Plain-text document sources

-----

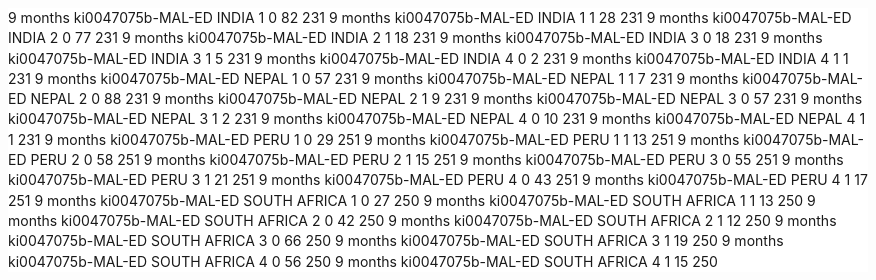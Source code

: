 9 months    ki0047075b-MAL-ED          INDIA                          1                      0       82    231
9 months    ki0047075b-MAL-ED          INDIA                          1                      1       28    231
9 months    ki0047075b-MAL-ED          INDIA                          2                      0       77    231
9 months    ki0047075b-MAL-ED          INDIA                          2                      1       18    231
9 months    ki0047075b-MAL-ED          INDIA                          3                      0       18    231
9 months    ki0047075b-MAL-ED          INDIA                          3                      1        5    231
9 months    ki0047075b-MAL-ED          INDIA                          4                      0        2    231
9 months    ki0047075b-MAL-ED          INDIA                          4                      1        1    231
9 months    ki0047075b-MAL-ED          NEPAL                          1                      0       57    231
9 months    ki0047075b-MAL-ED          NEPAL                          1                      1        7    231
9 months    ki0047075b-MAL-ED          NEPAL                          2                      0       88    231
9 months    ki0047075b-MAL-ED          NEPAL                          2                      1        9    231
9 months    ki0047075b-MAL-ED          NEPAL                          3                      0       57    231
9 months    ki0047075b-MAL-ED          NEPAL                          3                      1        2    231
9 months    ki0047075b-MAL-ED          NEPAL                          4                      0       10    231
9 months    ki0047075b-MAL-ED          NEPAL                          4                      1        1    231
9 months    ki0047075b-MAL-ED          PERU                           1                      0       29    251
9 months    ki0047075b-MAL-ED          PERU                           1                      1       13    251
9 months    ki0047075b-MAL-ED          PERU                           2                      0       58    251
9 months    ki0047075b-MAL-ED          PERU                           2                      1       15    251
9 months    ki0047075b-MAL-ED          PERU                           3                      0       55    251
9 months    ki0047075b-MAL-ED          PERU                           3                      1       21    251
9 months    ki0047075b-MAL-ED          PERU                           4                      0       43    251
9 months    ki0047075b-MAL-ED          PERU                           4                      1       17    251
9 months    ki0047075b-MAL-ED          SOUTH AFRICA                   1                      0       27    250
9 months    ki0047075b-MAL-ED          SOUTH AFRICA                   1                      1       13    250
9 months    ki0047075b-MAL-ED          SOUTH AFRICA                   2                      0       42    250
9 months    ki0047075b-MAL-ED          SOUTH AFRICA                   2                      1       12    250
9 months    ki0047075b-MAL-ED          SOUTH AFRICA                   3                      0       66    250
9 months    ki0047075b-MAL-ED          SOUTH AFRICA                   3                      1       19    250
9 months    ki0047075b-MAL-ED          SOUTH AFRICA                   4                      0       56    250
9 months    ki0047075b-MAL-ED          SOUTH AFRICA                   4                      1       15    250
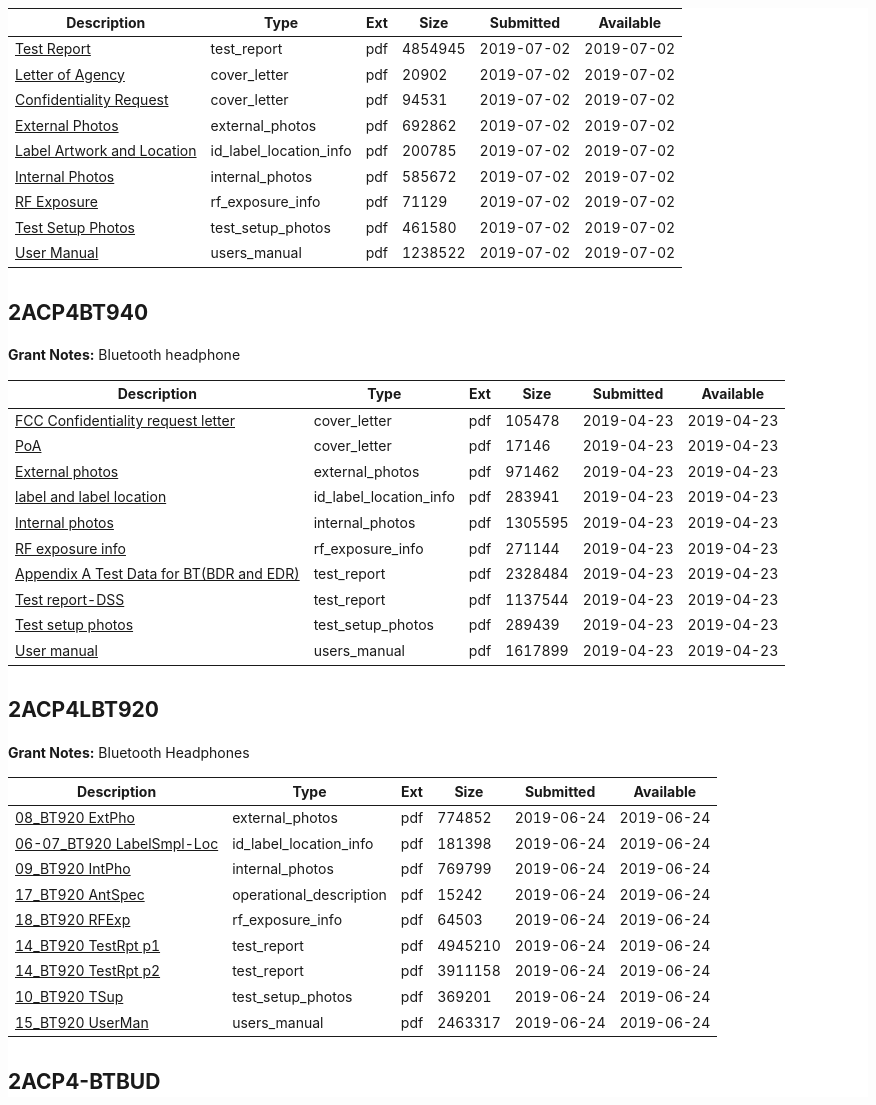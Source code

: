 
| Description | Type | Ext | Size | Submitted | Available |
| ----------- | ---- | --- | ---- | --------- | --------- |
| [Test Report](2ACP4LBT237/c838101b82e0ce4fd94f76a6cfdbd938/4342329.pdf) | test_report | pdf | 4854945 | 2019-07-02 | 2019-07-02 |
| [Letter of Agency](2ACP4LBT237/c838101b82e0ce4fd94f76a6cfdbd938/4342323.pdf) | cover_letter | pdf | 20902 | 2019-07-02 | 2019-07-02 |
| [Confidentiality Request](2ACP4LBT237/c838101b82e0ce4fd94f76a6cfdbd938/4342324.pdf) | cover_letter | pdf | 94531 | 2019-07-02 | 2019-07-02 |
| [External Photos](2ACP4LBT237/c838101b82e0ce4fd94f76a6cfdbd938/4342331.pdf) | external_photos | pdf | 692862 | 2019-07-02 | 2019-07-02 |
| [Label Artwork and Location](2ACP4LBT237/c838101b82e0ce4fd94f76a6cfdbd938/4342332.pdf) | id_label_location_info | pdf | 200785 | 2019-07-02 | 2019-07-02 |
| [Internal Photos](2ACP4LBT237/c838101b82e0ce4fd94f76a6cfdbd938/4342333.pdf) | internal_photos | pdf | 585672 | 2019-07-02 | 2019-07-02 |
| [RF Exposure](2ACP4LBT237/c838101b82e0ce4fd94f76a6cfdbd938/4342334.pdf) | rf_exposure_info | pdf | 71129 | 2019-07-02 | 2019-07-02 |
| [Test Setup Photos](2ACP4LBT237/c838101b82e0ce4fd94f76a6cfdbd938/4342330.pdf) | test_setup_photos | pdf | 461580 | 2019-07-02 | 2019-07-02 |
| [User Manual](2ACP4LBT237/c838101b82e0ce4fd94f76a6cfdbd938/4342325.pdf) | users_manual | pdf | 1238522 | 2019-07-02 | 2019-07-02 |
## 2ACP4BT940
**Grant Notes:** Bluetooth headphone

| Description | Type | Ext | Size | Submitted | Available |
| ----------- | ---- | --- | ---- | --------- | --------- |
| [FCC Confidentiality request letter](2ACP4BT940/a6c44d1fcac0eda60f94a1580289cbfa/4249674.pdf) | cover_letter | pdf | 105478 | 2019-04-23 | 2019-04-23 |
| [PoA](2ACP4BT940/a6c44d1fcac0eda60f94a1580289cbfa/4249675.pdf) | cover_letter | pdf | 17146 | 2019-04-23 | 2019-04-23 |
| [External photos](2ACP4BT940/a6c44d1fcac0eda60f94a1580289cbfa/4249673.pdf) | external_photos | pdf | 971462 | 2019-04-23 | 2019-04-23 |
| [label and label location](2ACP4BT940/a6c44d1fcac0eda60f94a1580289cbfa/4249678.pdf) | id_label_location_info | pdf | 283941 | 2019-04-23 | 2019-04-23 |
| [Internal photos](2ACP4BT940/a6c44d1fcac0eda60f94a1580289cbfa/4249677.pdf) | internal_photos | pdf | 1305595 | 2019-04-23 | 2019-04-23 |
| [RF exposure info](2ACP4BT940/a6c44d1fcac0eda60f94a1580289cbfa/4249680.pdf) | rf_exposure_info | pdf | 271144 | 2019-04-23 | 2019-04-23 |
| [Appendix A Test Data for BT(BDR and EDR)](2ACP4BT940/a6c44d1fcac0eda60f94a1580289cbfa/4249670.pdf) | test_report | pdf | 2328484 | 2019-04-23 | 2019-04-23 |
| [Test report-DSS](2ACP4BT940/a6c44d1fcac0eda60f94a1580289cbfa/4249676.pdf) | test_report | pdf | 1137544 | 2019-04-23 | 2019-04-23 |
| [Test setup photos](2ACP4BT940/a6c44d1fcac0eda60f94a1580289cbfa/4249682.pdf) | test_setup_photos | pdf | 289439 | 2019-04-23 | 2019-04-23 |
| [User manual](2ACP4BT940/a6c44d1fcac0eda60f94a1580289cbfa/4249683.pdf) | users_manual | pdf | 1617899 | 2019-04-23 | 2019-04-23 |
## 2ACP4LBT920
**Grant Notes:** Bluetooth Headphones

| Description | Type | Ext | Size | Submitted | Available |
| ----------- | ---- | --- | ---- | --------- | --------- |
| [08_BT920 ExtPho](2ACP4LBT920/4beee301720c6b0412301a924e61165e/4329503.pdf) | external_photos | pdf | 774852 | 2019-06-24 | 2019-06-24 |
| [06-07_BT920 LabelSmpl-Loc](2ACP4LBT920/4beee301720c6b0412301a924e61165e/4329502.pdf) | id_label_location_info | pdf | 181398 | 2019-06-24 | 2019-06-24 |
| [09_BT920 IntPho](2ACP4LBT920/4beee301720c6b0412301a924e61165e/4329504.pdf) | internal_photos | pdf | 769799 | 2019-06-24 | 2019-06-24 |
| [17_BT920 AntSpec](2ACP4LBT920/4beee301720c6b0412301a924e61165e/4329512.pdf) | operational_description | pdf | 15242 | 2019-06-24 | 2019-06-24 |
| [18_BT920 RFExp](2ACP4LBT920/4beee301720c6b0412301a924e61165e/4329513.pdf) | rf_exposure_info | pdf | 64503 | 2019-06-24 | 2019-06-24 |
| [14_BT920 TestRpt p1](2ACP4LBT920/4beee301720c6b0412301a924e61165e/4329509.pdf) | test_report | pdf | 4945210 | 2019-06-24 | 2019-06-24 |
| [14_BT920 TestRpt p2](2ACP4LBT920/4beee301720c6b0412301a924e61165e/4329510.pdf) | test_report | pdf | 3911158 | 2019-06-24 | 2019-06-24 |
| [10_BT920 TSup](2ACP4LBT920/4beee301720c6b0412301a924e61165e/4329505.pdf) | test_setup_photos | pdf | 369201 | 2019-06-24 | 2019-06-24 |
| [15_BT920 UserMan](2ACP4LBT920/4beee301720c6b0412301a924e61165e/4329511.pdf) | users_manual | pdf | 2463317 | 2019-06-24 | 2019-06-24 |
## 2ACP4-BTBUD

-----

* [AIM OF THE EXERCISE]
Above are the records; copy every line in them that holds the word "Bluetooth".

* [SOLUTION TO THIS PROBLEM]
**Grant Notes:** Bluetooth headphone
**Grant Notes:** Bluetooth Headphones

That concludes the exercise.